Records from a data collection:

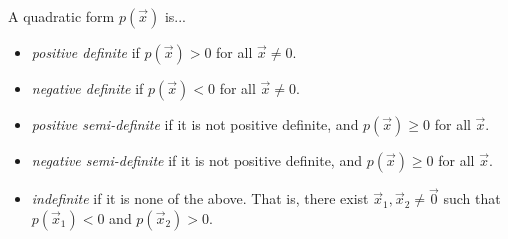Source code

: \documentclass{ximera}
\begin{document}
\begin{definition}
A quadratic form $p(\vec{x})$ is...
\begin{itemize}
\item \emph{positive definite} if $p(\vec{x})>0$ for all $\vec{x}\neq 0$.

\item \emph{negative definite} if $p(\vec{x})<0$ for all $\vec{x}\neq 0$.

\item \emph{positive semi-definite} if it is not positive definite, and $p(\vec{x})\geq 0$ for all $\vec{x}$.

\item \emph{negative semi-definite} if it is not positive definite, and $p(\vec{x})\geq 0$ for all $\vec{x}$.

\item \emph{indefinite} if it is none of the above. That is, there exist $\vec{x}_1,\vec{x}_2\neq \vec{0}$ such that $p(\vec{x}_1) <0$ and $p(\vec{x}_2)>0$. 
\end{itemize}
\end{definition}
\end{document}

REQUIRED ACTION: Check each line above for the string "begin" and show the ones that have it.

RESULT BELOW:
\begin{document}
\begin{definition}
\begin{itemize}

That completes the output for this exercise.